Aim: Normothermic machine perfusion (NMP) is a novel organ preservation technique in transplantation. Alongside pumping the kidney with oxygenated blood at 37°C, NMP can also serve as a platform for the delivery of therapeutic agents such as mesenchymal stem cells (MSCs). In order to bypass issues associated with MSC administration in vivo, the delivery of paracrine factors secreted by MSCs in an ex-vivo setting is also an attractive therapeutic option. The MSC-derived secretome is not well characterised, particularly pertaining to which factors might be released during MSCs delivery by NMP. The focus of this study was to identify how concentrations of two well-known MSC-derived molecules (prostaglandin E-2, PGE2 and interleukin-10, IL-10) change during MSCs delivery to kidneys by NMP.

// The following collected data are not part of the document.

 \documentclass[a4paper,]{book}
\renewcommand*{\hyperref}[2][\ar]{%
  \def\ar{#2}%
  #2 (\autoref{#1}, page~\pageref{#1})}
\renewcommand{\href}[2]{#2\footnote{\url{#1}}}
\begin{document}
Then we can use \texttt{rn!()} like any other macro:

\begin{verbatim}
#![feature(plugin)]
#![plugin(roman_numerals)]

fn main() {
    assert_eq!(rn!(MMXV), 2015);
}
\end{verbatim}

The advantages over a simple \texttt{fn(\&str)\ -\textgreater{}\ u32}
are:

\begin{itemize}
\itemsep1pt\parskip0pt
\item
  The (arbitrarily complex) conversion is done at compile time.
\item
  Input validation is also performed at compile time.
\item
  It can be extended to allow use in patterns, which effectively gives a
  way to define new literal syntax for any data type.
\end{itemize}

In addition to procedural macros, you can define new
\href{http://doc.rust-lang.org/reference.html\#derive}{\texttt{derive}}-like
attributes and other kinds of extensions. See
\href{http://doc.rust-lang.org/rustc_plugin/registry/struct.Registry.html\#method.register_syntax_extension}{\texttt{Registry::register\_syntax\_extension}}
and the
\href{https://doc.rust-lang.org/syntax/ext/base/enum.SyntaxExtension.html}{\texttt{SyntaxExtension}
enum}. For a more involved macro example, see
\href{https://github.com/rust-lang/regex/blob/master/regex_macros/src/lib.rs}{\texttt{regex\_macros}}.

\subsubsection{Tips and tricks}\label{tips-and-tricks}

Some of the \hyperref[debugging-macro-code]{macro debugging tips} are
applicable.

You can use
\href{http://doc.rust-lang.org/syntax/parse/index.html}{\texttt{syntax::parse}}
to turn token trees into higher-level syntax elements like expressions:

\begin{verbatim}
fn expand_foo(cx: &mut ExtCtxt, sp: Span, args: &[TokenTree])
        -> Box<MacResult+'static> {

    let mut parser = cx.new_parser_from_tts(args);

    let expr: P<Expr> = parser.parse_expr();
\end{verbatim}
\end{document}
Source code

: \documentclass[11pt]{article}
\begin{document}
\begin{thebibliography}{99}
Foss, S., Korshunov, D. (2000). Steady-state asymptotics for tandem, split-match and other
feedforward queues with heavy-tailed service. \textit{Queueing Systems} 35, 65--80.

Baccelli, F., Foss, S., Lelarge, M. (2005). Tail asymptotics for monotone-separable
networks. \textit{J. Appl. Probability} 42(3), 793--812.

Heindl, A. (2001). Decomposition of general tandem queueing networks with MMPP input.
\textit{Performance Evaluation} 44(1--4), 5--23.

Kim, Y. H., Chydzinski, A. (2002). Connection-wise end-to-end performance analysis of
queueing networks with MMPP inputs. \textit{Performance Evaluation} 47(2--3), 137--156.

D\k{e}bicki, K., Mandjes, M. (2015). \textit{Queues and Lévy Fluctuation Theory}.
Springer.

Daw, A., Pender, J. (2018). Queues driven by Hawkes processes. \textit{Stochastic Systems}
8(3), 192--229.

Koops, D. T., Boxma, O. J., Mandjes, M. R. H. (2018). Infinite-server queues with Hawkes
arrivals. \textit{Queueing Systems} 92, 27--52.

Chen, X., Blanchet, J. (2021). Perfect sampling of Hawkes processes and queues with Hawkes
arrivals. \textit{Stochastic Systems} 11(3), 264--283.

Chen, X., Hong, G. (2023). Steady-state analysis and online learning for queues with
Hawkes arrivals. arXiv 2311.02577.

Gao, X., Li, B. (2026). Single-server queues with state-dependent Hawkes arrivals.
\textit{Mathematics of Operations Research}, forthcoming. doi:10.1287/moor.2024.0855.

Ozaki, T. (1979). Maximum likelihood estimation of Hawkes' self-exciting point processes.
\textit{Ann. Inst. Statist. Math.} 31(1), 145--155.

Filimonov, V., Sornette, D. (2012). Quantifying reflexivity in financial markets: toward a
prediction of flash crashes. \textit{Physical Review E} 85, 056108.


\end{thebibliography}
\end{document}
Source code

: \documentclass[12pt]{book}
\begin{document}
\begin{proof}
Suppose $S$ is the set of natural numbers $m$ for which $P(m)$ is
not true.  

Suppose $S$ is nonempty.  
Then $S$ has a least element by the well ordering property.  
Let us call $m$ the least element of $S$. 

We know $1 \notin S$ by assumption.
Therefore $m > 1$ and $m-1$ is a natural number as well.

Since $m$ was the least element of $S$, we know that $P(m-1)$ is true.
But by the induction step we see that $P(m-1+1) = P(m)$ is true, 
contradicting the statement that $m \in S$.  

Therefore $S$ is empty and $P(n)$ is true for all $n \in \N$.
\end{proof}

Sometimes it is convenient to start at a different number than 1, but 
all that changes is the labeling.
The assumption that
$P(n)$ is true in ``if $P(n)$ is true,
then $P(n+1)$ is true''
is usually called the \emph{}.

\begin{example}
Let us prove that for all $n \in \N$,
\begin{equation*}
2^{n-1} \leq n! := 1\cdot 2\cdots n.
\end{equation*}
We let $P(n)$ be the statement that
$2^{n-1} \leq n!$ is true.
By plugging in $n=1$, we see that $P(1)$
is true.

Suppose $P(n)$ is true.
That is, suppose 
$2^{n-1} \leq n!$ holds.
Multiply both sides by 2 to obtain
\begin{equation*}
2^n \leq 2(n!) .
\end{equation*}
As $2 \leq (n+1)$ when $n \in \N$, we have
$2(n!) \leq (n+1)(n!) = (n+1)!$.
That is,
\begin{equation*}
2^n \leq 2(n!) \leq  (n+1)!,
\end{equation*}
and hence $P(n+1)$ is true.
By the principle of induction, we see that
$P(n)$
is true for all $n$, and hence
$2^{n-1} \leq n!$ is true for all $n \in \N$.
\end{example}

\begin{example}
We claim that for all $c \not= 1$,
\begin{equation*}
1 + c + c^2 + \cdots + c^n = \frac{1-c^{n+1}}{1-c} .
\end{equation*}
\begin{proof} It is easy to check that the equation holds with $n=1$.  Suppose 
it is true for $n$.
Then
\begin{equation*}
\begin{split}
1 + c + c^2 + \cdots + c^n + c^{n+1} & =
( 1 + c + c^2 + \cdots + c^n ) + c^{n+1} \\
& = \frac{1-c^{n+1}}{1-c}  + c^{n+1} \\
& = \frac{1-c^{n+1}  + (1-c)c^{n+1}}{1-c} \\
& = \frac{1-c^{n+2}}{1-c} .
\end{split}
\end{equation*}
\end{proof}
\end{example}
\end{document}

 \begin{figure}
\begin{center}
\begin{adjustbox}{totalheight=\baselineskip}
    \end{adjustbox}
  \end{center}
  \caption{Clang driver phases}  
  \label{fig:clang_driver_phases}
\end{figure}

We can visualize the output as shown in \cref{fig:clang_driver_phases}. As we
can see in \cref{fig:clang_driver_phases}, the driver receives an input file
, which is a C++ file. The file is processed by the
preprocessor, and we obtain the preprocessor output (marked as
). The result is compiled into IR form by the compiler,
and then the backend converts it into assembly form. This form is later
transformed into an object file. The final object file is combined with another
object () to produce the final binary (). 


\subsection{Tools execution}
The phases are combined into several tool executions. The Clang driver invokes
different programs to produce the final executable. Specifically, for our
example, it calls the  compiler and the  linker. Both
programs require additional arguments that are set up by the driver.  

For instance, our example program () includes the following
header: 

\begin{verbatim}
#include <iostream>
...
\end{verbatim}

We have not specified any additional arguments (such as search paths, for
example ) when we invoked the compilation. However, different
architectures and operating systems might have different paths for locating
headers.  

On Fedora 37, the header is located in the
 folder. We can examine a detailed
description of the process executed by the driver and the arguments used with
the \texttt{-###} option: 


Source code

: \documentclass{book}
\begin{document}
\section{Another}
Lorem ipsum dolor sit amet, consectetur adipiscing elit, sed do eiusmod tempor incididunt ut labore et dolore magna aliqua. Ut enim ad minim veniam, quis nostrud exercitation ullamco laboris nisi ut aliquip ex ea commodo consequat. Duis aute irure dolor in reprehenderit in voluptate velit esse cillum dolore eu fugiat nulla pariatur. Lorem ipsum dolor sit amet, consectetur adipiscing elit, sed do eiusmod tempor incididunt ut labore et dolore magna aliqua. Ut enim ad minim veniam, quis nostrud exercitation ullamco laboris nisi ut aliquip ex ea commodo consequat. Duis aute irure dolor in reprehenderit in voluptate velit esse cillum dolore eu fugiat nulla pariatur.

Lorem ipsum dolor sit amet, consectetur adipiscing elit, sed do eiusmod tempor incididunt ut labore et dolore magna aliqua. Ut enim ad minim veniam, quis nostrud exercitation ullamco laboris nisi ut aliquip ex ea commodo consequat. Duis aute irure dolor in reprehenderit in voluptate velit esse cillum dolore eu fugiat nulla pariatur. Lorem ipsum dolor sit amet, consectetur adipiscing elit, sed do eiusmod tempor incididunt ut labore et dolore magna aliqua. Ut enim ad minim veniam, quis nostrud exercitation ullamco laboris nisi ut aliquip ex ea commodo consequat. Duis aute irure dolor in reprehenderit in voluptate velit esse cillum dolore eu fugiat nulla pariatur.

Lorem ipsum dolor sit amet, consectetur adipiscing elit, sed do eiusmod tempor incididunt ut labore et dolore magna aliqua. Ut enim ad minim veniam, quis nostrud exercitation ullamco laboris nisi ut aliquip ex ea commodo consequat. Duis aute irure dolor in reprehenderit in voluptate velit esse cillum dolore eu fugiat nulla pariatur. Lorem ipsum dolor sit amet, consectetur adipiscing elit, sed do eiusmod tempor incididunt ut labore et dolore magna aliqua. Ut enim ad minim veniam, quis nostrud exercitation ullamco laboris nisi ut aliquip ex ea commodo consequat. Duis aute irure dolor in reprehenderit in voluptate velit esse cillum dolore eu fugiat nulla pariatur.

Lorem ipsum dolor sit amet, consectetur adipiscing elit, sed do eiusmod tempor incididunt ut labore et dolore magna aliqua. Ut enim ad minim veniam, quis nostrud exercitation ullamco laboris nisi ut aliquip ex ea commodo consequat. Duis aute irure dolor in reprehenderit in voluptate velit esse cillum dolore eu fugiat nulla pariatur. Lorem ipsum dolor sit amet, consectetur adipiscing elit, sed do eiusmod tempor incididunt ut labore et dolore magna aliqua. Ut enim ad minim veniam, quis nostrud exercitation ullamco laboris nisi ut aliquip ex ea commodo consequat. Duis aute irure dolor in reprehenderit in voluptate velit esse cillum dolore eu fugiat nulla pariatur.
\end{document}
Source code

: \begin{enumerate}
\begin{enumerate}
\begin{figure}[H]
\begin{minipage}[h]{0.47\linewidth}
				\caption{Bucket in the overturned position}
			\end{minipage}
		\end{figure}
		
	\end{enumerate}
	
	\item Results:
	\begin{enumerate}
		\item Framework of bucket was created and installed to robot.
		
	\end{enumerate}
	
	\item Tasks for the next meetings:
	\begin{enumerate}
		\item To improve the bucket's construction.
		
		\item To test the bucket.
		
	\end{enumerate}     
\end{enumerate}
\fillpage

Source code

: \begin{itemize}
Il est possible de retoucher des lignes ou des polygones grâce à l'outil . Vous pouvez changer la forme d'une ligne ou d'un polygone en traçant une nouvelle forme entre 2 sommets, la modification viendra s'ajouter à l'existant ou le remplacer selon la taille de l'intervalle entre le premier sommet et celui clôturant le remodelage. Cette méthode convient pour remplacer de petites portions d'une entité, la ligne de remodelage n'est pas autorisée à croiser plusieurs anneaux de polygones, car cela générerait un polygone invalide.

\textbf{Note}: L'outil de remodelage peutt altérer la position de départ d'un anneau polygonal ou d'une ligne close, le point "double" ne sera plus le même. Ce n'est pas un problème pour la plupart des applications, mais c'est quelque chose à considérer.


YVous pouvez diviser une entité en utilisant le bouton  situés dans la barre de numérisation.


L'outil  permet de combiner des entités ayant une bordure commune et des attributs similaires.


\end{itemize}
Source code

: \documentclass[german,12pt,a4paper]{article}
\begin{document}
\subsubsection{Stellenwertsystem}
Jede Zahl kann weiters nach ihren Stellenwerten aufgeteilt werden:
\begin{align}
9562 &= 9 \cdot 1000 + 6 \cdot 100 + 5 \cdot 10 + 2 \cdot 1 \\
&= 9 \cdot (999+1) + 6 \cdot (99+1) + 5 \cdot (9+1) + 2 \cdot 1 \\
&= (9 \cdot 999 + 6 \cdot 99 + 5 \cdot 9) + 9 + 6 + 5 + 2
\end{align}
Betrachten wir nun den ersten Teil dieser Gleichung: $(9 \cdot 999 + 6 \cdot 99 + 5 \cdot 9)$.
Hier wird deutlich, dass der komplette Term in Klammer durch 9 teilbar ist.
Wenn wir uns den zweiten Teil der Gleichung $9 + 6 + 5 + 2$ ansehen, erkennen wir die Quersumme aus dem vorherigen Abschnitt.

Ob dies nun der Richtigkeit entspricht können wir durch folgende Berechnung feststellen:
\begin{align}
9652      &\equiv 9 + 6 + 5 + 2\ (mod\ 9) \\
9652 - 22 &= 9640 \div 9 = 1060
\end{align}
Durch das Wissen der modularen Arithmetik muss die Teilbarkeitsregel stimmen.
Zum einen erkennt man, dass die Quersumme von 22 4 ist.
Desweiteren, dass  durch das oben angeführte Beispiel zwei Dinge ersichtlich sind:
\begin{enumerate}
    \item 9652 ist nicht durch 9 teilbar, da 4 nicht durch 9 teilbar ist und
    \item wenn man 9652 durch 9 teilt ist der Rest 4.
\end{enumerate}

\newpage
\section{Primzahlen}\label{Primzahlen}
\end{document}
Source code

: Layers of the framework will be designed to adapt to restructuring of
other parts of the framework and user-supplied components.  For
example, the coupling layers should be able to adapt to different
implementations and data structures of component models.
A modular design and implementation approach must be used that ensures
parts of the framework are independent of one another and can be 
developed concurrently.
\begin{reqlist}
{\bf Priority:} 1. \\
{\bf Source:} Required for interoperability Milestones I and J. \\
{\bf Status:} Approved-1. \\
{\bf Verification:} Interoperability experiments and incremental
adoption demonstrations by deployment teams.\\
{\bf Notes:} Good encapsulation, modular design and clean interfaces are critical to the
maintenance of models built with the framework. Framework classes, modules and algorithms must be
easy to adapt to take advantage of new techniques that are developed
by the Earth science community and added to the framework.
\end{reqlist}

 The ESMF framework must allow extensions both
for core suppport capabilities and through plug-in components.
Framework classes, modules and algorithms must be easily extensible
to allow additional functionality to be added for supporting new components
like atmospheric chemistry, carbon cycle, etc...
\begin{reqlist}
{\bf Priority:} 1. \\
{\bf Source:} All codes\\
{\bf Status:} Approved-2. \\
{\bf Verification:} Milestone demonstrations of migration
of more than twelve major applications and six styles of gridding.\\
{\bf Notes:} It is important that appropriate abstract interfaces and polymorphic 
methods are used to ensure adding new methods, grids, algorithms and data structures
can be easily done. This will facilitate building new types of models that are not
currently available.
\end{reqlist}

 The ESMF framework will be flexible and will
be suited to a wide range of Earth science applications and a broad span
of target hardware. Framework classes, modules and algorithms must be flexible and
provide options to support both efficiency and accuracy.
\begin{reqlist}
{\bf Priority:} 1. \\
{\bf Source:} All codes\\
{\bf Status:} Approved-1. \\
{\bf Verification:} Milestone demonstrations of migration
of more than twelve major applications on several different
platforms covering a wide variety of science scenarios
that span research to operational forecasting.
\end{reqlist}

Materials and methods: A series of NMP perfusions were run with DCD-like kidneys being perfused for 7 hours and a differing number of MSCs (0, 2, 10 and 50 million cells) infused. Perfusate samples were collected at 1(P1),4(P4) and 7(P7) hours and analysed using commercially available ELISA tests for PGE2 and IL-10. The optical densities of standard PGE2 and IL-10 samples, of known concentration, were measured and used to plot a standard curve. Cytokine concentrations in the perfusate samples were interpolated from these curves. Statistical analysis was then performed using two-way ANOVA testing and Tukey’s multiple comparisons test. 

Results: There was a significant increase in perfusate PGE2 concentration during NMP across all MSC dosages. Between P1 and P4, the most statistically significant increase in PGE2, observed in the group perfused with 10 million MSCs, was from 1.257 ±0.661 ng/ml (P1) to 16.85 ±2.34 ng/ml (P4) (p<0.0001). A rise in PGE2 with cell dosage was also observed at P4 and increased from 9.898 ± 0.764 ng/ml in the group with no MSCs to 16.85 ± 2.34 ng/ml (p=0.0454) in the 10 million MSCs group. No significant increase was observed between time points P4 and P7 (p>0.05), nor were any differences dependent on MSCs cell dosage observed other than at P4 as mentioned previously. Although a general increase in perfusate IL-10 concentration over time was observed, this increase was not found to be statistically significant (p=0.0681). No significant difference was found between IL-10 concentrations across MSC dosage groups (p=0.4465). At time point P7 the mean IL-10 concentrations in groups with 2 million and 50 million MSCs peaked, however they were not found to be significantly different from values measured at P1 (p=0.1679 and p=0.1459 respectively).
Conclusion: This pilot study indicates that a significant rise in perfusate PGE2 concentration occurs during NMP (and is increased by MSCs-infusion) while the role of IL-10 remains unclear, despite a potential trend towards increased levels in the presence of MSCs. Further studies are required to understand how NMP and cellular therapies can affect the kidney secretome and biology during preservation.